Whether you sign into a device you have used before or a new device, follow these steps to sign in with an NFC reader:

1. From the “Other User” screen, enter the FIDO Key / Tap the NFC Key against the reader.

2. Enter the FIDO PIN.

3. Press the button on the FIDO Key / Tap the NFC Key against the reader again.

4. The Device logs in.

   a. Note: if the user is new to the device, the Single Biometric Disclosure Screen is displayed.

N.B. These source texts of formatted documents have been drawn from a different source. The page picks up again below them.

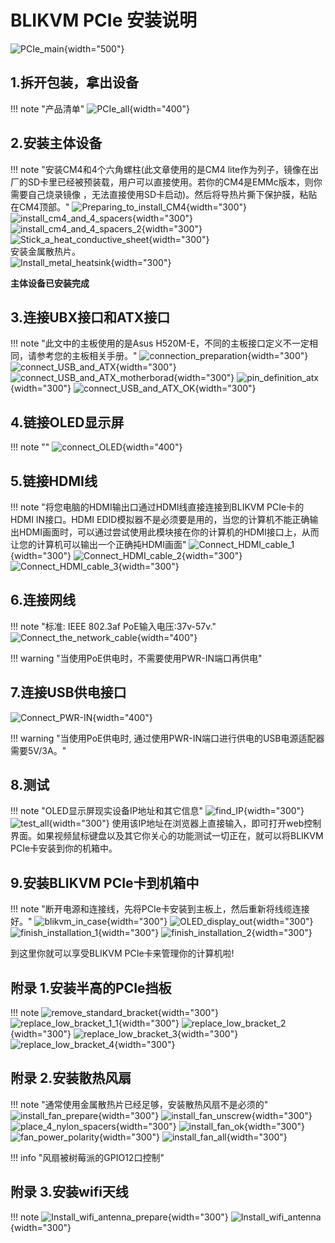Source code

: # BLIKVM PCIe 安装说明

![PCIe_main](assets/images/BLIKVM-PCIe/BLIKVM_PCIe_Installation_Guide.assets/PCIe_main.jpg){width="500"}
## **1.拆开包装，拿出设备**
!!! note "产品清单"
    ![PCIe_all](assets/images/BLIKVM-PCIe/BLIKVM_PCIe_Installation_Guide.assets/PCIe_all.jpg){width="400"}

## **2.安装主体设备**
!!! note "安装CM4和4个六角螺柱(此文章使用的是CM4 lite作为列子，镜像在出厂的SD卡里已经被预装载，用户可以直接使用。若你的CM4是EMMc版本，则你需要自己烧录镜像 ，无法直接使用SD卡启动)。然后将导热片撕下保护膜，粘贴在CM4顶部。"
    ![Preparing_to_install_CM4](assets/images/BLIKVM-PCIe/BLIKVM_PCIe_Installation_Guide.assets/Preparing_to_install_CM4.jpg){width="300"}
    ![install_cm4_and_4_spacers](assets/images/BLIKVM-PCIe/BLIKVM_PCIe_Installation_Guide.assets/install_cm4_and_4_spacers.jpg){width="300"}
    ![install_cm4_and_4_spacers_2](assets/images/BLIKVM-PCIe/BLIKVM_PCIe_Installation_Guide.assets/install_cm4_and_4_spacers_2.jpg){width="300"}
    ![Stick_a_heat_conductive_sheet](assets/images/BLIKVM-PCIe/BLIKVM_PCIe_Installation_Guide.assets/Stick_a_heat_conductive_sheet.jpg){width="300"}   
    安装金属散热片。  
    ![Install_metal_heatsink](assets/images/BLIKVM-PCIe/BLIKVM_PCIe_Installation_Guide.assets/Install_metal_heatsink.jpg){width="300"}

**主体设备已安装完成**

## **3.连接UBX接口和ATX接口**
!!! note "此文中的主板使用的是Asus H520M-E，不同的主板接口定义不一定相同，请参考您的主板相关手册。"
    ![connection_preparation](assets/images/BLIKVM-PCIe/BLIKVM_PCIe_Installation_Guide.assets/connection_preparation.jpg){width="300"}
    ![connect_USB_and_ATX](assets/images/BLIKVM-PCIe/BLIKVM_PCIe_Installation_Guide.assets/connect_USB_and_ATX.jpg){width="300"}
    ![connect_USB_and_ATX_motherborad](assets/images/BLIKVM-PCIe/BLIKVM_PCIe_Installation_Guide.assets/connect_USB_and_ATX_motherborad-165941489982915.jpg){width="300"}
    ![pin_definition_atx](assets/images/BLIKVM-PCIe/BLIKVM_PCIe_Installation_Guide.assets/pin_definition_atx.jpg){width="300"}
    ![connect_USB_and_ATX_OK](assets/images/BLIKVM-PCIe/BLIKVM_PCIe_Installation_Guide.assets/connect_USB_and_ATX_OK.jpg){width="300"}

## **4.链接OLED显示屏**
!!! note ""
    ![connect_OLED](assets/images/BLIKVM-PCIe/BLIKVM_PCIe_Installation_Guide.assets/connect_OLED.jpg){width="400"}

## **5.链接HDMI线**
!!! note "将您电脑的HDMI输出口通过HDMI线直接连接到BLIKVM PCIe卡的HDMI IN接口。HDMI EDID模拟器不是必须要是用的，当您的计算机不能正确输出HDMI画面时，可以通过尝试使用此模块接在你的计算机的HDMI接口上，从而让您的计算机可以输出一个正确扽HDMI画面"
    ![Connect_HDMI_cable_1](assets/images/BLIKVM-PCIe/BLIKVM_PCIe_Installation_Guide.assets/Connect_HDMI_cable_1.jpg){width="300"}
    ![Connect_HDMI_cable_2](assets/images/BLIKVM-PCIe/BLIKVM_PCIe_Installation_Guide.assets/Connect_HDMI_cable_2.jpg){width="300"}
    ![Connect_HDMI_cable_3](assets/images/BLIKVM-PCIe/BLIKVM_PCIe_Installation_Guide.assets/Connect_HDMI_cable_3.jpg){width="300"}

## **6.连接网线**
!!! note "标准: IEEE 802.3af PoE输入电压:37v-57v."
    ![Connect_the_network_cable](assets/images/BLIKVM-PCIe/BLIKVM_PCIe_Installation_Guide.assets/Connect_the_network_cable.jpg){width="400"}

!!! warning "当使用PoE供电时，不需要使用PWR-IN端口再供电"

## **7.连接USB供电接口**

![Connect_PWR-IN](assets/images/BLIKVM-PCIe/BLIKVM_PCIe_Installation_Guide.assets/Connect_PWR-IN.jpg){width="400"}

!!! warning "当使用PoE供电时, 通过使用PWR-IN端口进行供电的USB电源适配器需要5V/3A。"

## **8.测试**

!!! note "OLED显示屏现实设备IP地址和其它信息"
    ![find_IP](assets/images/BLIKVM-PCIe/BLIKVM_PCIe_Installation_Guide.assets/find_IP.jpg){width="300"}
    ![test_all](assets/images/BLIKVM-PCIe/BLIKVM_PCIe_Installation_Guide.assets/test_all.jpg){width="300"}
    使用该IP地址在浏览器上直接输入，即可打开web控制界面。如果视频鼠标键盘以及其它你关心的功能测试一切正在，就可以将BLIKVM PCIe卡安装到你的机箱中。

## **9.安装BLIKVM PCIe卡到机箱中**

!!! note "断开电源和连接线，先将PCIe卡安装到主板上，然后重新将线缆连接好。"
    ![blikvm_in_case](assets/images/BLIKVM-PCIe/BLIKVM_PCIe_Installation_Guide.assets/blikvm_in_case.jpg){width="300"}
    ![OLED_display_out](assets/images/BLIKVM-PCIe/BLIKVM_PCIe_Installation_Guide.assets/OLED_display_out.jpg){width="300"}
    ![finish_installation_1](assets/images/BLIKVM-PCIe/BLIKVM_PCIe_Installation_Guide.assets/finish_installation_1.jpg){width="300"}
    ![finish_installation_2](assets/images/BLIKVM-PCIe/BLIKVM_PCIe_Installation_Guide.assets/finish_installation_2.jpg){width="300"}

到这里你就可以享受BLIKVM PCIe卡来管理你的计算机啦!

## **附录 1.安装半高的PCIe挡板**
!!! note
    ![remove_standard_bracket](assets/images/BLIKVM-PCIe/BLIKVM_PCIe_Installation_Guide.assets/remove_standard_bracket.jpg){width="300"}
    ![replace_low_bracket_1_1](assets/images/BLIKVM-PCIe/BLIKVM_PCIe_Installation_Guide.assets/replace_low_bracket_1_1.jpg){width="300"}
    ![replace_low_bracket_2](assets/images/BLIKVM-PCIe/BLIKVM_PCIe_Installation_Guide.assets/replace_low_bracket_2.jpg){width="300"}
    ![replace_low_bracket_3](assets/images/BLIKVM-PCIe/BLIKVM_PCIe_Installation_Guide.assets/replace_low_bracket_3.jpg){width="300"}
    ![replace_low_bracket_4](assets/images/BLIKVM-PCIe/BLIKVM_PCIe_Installation_Guide.assets/replace_low_bracket_4.jpg){width="300"}

## **附录 2.安装散热风扇**

!!! note "通常使用金属散热片已经足够，安装散热风扇不是必须的"
    ![install_fan_prepare](assets/images/BLIKVM-PCIe/BLIKVM_PCIe_Installation_Guide.assets/install_fan_prepare.jpg){width="300"}
    ![install_fan_unscrew](assets/images/BLIKVM-PCIe/BLIKVM_PCIe_Installation_Guide.assets/install_fan_unscrew.jpg){width="300"}
    ![place_4_nylon_spacers](assets/images/BLIKVM-PCIe/BLIKVM_PCIe_Installation_Guide.assets/place_4_nylon_spacers.jpg){width="300"}
    ![install_fan_ok](assets/images/BLIKVM-PCIe/BLIKVM_PCIe_Installation_Guide.assets/install_fan_ok.jpg){width="300"}
    ![fan_power_polarity](assets/images/BLIKVM-PCIe/BLIKVM_PCIe_Installation_Guide.assets/fan_power_polarity.jpg){width="300"}
    ![install_fan_all](assets/images/BLIKVM-PCIe/BLIKVM_PCIe_Installation_Guide.assets/install_fan_all.jpg){width="300"}  

!!! info "风扇被树莓派的GPIO12口控制"

## **附录 3.安装wifi天线**
!!! note
    ![Install_wifi_antenna_prepare](assets/images/BLIKVM-PCIe/BLIKVM_PCIe_Installation_Guide.assets/Install_wifi_antenna_prepare.jpg){width="300"}
    ![Install_wifi_antenna](assets/images/BLIKVM-PCIe/BLIKVM_PCIe_Installation_Guide.assets/Install_wifi_antenna.jpg){width="300"}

5. Start Menu then appears.

Note

NFC reader support for the HoloLens 2 only supports NFC CTAP for FIDO2 login. There is no plan to provide the same level of Smartcard WinRT API support as on Windows Desktop. This is due to variations across Smartcard WinRT APIs. In addition, the SCard API used for HoloLens 2 has somewhat less functionality compared to the Desktop versions and some reader types and features may not be supported.

Local accounts

A single local account can be configured for offline mode deployments. Local accounts are not enabled by default and must be configured during device provisioning. They must sign in by using a password, and they do not support alternate authentication methods (such as Windows Hello for Business or Windows Hello).

More details on HoloLens user accounts can be found on HoloLens Identity.

IT administrators adjust whether the user is allowed to use an MSA account for non-email related connection authentication and services through AllowMicrosoftAccountConnection. For password configuration policies, idling policies, and lock screen policies, see Device Lock.